YOUR GOAL -
How many lines in these records hold the string "table"? Reply with the number alone.

Start of AVAILABLE DATA

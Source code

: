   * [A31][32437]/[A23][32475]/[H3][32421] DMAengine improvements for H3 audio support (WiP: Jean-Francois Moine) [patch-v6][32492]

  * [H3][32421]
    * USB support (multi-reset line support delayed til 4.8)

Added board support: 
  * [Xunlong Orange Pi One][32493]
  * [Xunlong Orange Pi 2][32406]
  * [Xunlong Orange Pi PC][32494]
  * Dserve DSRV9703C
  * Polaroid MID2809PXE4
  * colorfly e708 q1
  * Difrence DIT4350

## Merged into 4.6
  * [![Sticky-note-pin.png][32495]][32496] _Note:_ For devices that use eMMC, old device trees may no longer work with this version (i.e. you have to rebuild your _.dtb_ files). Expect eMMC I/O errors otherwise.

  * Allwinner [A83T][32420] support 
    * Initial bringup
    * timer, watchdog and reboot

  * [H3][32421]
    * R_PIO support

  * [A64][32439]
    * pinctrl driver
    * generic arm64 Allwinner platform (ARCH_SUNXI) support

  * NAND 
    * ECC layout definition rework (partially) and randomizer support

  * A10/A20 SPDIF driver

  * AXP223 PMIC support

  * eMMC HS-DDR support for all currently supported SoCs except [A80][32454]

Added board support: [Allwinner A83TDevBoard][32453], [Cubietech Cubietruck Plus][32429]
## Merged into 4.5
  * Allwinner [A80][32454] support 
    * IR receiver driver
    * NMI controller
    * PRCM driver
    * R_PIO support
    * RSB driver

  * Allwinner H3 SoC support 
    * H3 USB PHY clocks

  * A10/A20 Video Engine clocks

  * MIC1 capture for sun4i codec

End of AVAILABLE DATA
Start of AVAILABLE DATA

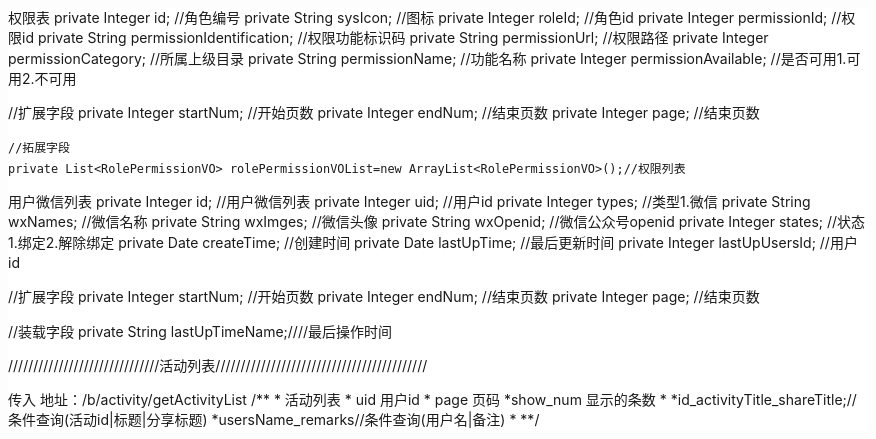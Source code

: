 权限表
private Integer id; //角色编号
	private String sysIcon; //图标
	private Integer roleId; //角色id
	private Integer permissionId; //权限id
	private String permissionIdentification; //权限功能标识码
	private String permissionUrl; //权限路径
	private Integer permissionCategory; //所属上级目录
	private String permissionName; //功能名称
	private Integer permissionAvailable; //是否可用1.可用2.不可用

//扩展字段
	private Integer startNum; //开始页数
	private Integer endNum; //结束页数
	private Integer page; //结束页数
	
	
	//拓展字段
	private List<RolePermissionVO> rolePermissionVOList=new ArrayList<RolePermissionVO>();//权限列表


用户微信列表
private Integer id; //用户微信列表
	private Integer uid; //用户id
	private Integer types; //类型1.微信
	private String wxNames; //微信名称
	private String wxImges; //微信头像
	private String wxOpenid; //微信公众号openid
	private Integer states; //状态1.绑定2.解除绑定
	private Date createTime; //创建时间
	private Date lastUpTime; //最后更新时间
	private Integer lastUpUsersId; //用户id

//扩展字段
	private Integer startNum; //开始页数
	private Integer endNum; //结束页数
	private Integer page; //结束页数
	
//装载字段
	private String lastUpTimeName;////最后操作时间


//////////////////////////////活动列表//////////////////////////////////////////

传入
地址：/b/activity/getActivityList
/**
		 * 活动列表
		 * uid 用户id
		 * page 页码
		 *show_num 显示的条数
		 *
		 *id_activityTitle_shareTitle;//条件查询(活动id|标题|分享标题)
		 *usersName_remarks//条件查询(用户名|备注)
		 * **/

End of AVAILABLE DATA
Start of AVAILABLE DATA

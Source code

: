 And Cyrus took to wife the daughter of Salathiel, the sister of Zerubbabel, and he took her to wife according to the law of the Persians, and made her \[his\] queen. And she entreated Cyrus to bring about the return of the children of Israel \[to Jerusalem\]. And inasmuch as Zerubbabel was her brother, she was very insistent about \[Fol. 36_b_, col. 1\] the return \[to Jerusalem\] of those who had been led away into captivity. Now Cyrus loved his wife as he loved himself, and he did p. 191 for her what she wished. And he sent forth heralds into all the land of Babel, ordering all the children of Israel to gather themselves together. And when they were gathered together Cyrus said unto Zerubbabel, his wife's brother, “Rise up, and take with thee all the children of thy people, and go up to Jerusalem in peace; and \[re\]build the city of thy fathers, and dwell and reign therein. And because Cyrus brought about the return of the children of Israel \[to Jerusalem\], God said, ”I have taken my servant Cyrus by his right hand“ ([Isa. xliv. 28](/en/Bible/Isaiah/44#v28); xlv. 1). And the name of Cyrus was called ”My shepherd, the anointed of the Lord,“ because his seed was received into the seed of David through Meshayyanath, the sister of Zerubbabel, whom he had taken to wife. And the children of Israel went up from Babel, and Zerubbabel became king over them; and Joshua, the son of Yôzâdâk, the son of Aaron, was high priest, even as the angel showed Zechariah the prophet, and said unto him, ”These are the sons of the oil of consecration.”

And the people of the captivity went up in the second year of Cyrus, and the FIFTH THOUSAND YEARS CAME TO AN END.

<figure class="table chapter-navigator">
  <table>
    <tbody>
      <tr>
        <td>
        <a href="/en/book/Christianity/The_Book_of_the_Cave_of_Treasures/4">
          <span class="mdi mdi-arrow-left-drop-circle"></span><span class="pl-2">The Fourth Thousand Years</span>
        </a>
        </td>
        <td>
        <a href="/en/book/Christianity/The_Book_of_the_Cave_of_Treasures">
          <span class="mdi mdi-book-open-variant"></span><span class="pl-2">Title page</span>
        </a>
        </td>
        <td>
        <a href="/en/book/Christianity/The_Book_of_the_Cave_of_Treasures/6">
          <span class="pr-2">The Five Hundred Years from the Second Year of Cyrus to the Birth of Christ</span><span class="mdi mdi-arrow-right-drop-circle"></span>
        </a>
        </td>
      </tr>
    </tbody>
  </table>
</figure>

End of AVAILABLE DATA

RESPONSE AREA -
3